The percentage of memory safety-related CVE’s published to the “Known Exploited Vulnerability” (KEV) catalogue in 2023 is huge!  46% of all CVE’s on the KEV are related to “Memory Safety” related CWEs.

Continuing the trend of government taking a stand on the subject, the Australian government recently published their own report advocating for the use of memory-safe languages in open-source projects.

Real Talk

While I’m happy that the government cares about open-source application security, this report combines two false narratives into one big mistruth:

First, that open-source is the bad guy, and second, that you are part of the problem if you’ve ever written any C or C++ code.

While I can appreciate advocating for a long-term strategy to use memory-safe languages, I am surprised and disappointed by the hype around the subject by people who frankly don’t know what the f**k they’re talking about.  Like seriously, most of the voices i’ve seen pushing this theme on LinkedIn are not software engineers.  They are influencers looking for a theme that non-technical people can get behind.

This blog post is meant to call bullshit on these shenanigans and expose them for what they are:  Hyperbole, posturing, and bad policy.

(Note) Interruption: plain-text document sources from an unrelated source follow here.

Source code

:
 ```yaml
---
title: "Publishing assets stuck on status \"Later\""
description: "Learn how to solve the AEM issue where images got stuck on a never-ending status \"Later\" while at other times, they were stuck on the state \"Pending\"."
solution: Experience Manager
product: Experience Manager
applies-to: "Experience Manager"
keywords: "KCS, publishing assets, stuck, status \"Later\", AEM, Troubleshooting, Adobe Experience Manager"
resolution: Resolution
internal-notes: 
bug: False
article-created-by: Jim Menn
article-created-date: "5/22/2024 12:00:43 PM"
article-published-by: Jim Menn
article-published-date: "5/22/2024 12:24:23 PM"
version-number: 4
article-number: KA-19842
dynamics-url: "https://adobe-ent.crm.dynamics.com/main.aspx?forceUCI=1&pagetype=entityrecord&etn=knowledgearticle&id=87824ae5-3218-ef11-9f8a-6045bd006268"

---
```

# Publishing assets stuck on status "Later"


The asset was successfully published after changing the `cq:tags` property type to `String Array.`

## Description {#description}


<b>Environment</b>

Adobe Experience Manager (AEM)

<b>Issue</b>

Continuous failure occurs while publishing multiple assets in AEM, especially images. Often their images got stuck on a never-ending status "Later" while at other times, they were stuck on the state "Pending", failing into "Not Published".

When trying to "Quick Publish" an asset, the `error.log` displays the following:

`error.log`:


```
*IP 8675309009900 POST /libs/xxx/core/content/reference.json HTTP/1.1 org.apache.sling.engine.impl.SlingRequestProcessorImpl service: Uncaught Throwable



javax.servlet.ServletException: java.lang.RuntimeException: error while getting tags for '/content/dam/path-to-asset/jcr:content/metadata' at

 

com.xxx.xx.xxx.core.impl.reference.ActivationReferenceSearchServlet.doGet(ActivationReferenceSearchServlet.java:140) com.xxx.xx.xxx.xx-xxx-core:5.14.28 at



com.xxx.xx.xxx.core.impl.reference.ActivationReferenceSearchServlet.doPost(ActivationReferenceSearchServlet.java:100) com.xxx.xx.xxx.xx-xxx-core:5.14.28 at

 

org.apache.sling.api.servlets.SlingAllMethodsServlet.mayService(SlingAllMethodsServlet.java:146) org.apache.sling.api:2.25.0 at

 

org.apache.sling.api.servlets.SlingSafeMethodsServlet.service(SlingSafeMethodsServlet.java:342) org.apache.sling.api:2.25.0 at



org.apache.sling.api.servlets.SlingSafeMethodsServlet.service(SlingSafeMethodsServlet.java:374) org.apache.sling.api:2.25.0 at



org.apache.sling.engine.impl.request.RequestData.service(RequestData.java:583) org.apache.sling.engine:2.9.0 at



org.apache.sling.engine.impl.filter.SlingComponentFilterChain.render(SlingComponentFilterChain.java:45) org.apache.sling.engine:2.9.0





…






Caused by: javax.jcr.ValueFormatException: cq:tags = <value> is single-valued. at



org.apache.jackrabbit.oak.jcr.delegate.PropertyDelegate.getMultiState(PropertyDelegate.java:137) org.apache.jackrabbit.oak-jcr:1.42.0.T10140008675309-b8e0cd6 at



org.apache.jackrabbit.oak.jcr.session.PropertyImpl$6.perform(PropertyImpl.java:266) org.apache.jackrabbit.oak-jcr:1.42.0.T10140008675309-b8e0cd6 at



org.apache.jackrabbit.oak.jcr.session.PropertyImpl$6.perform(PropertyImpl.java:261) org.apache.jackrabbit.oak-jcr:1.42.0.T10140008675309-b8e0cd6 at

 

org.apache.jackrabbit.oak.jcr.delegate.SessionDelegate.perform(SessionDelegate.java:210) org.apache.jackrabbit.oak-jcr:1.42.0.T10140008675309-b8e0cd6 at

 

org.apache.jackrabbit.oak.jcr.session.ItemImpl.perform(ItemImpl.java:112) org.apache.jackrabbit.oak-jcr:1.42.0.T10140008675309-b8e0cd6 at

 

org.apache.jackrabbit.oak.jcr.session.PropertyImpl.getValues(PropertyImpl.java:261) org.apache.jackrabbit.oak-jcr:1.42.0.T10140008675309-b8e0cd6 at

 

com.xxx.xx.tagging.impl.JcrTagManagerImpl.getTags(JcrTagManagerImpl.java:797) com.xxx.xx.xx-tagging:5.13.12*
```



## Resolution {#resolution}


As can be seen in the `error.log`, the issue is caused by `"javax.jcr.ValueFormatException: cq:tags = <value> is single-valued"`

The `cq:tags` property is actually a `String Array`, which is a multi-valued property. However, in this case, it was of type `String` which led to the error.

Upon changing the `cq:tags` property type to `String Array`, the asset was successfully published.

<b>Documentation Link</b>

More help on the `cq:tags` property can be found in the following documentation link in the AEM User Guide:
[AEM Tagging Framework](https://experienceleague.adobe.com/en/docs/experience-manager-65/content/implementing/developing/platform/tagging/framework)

While “memory-safe” languages can help mitigate certain bug classes, they are far from a panacea.  There are so many things you need to look at when deciding what risks to tackle first:  Are your applications internet-facing?  Do your apps take input from an untrusted source?  Has someone been updating your C and C++ code?  Are your applications running on an un-patched windows box, or in a transient container?  Where is your super-sensitive data stored?  Are you using a WAF that can mitigate some of the vulnerability scanning noise and injection attempts?  Are your apps writing, reading, or uploading files you give them?  Is your application talking directly to a database, or an ORM, or not at all?  There are a lot of things to take into account and what language the application is written in is just one of them.

This constant refrain that C and C++ are bad, is encouraging organisations to waste time on fixing problems they don’t have, while ignoring problems they most certainly *do* have. 

And what’s up with the media’s singular obsession with Rust as (evidently) the only memory-safe language?!  Who told them that?!?  Many of the articles I’ve read recently directly imply that writing memory-safe applications with languages like C/C++ is a herculean task, if not outright impossible.  This is bullshit.  You can write C code that is memory-safe!  It just takes more work.  Kinda like mitigating XSS with CSP takes more work, or like sanitizing your input takes more work.  Oh wait, I’m getting ahead of myself…

Are “memory-safe” languages the AppSec hill we want to die on?

Let me say again for the record:  I think moving towards memory-safe languages is a great strategy for mitigating memory-related issues.  So I am no Luddite insisting that we all write C code for everything and advocating for writing APIs in assembly, or webservers in Bash.  Wait… I did do that last one… oops!

The OpenSSF is one of the loudest proponents of using Rust, which makes sense as they sponsor the Rust Foundation via the Alpha-Omega project.  They specifically target Rust adoption strategically and I think much of their narrative around memory safety and Rust have permeated into a broader conversation about modern application security and influenced the groupthink.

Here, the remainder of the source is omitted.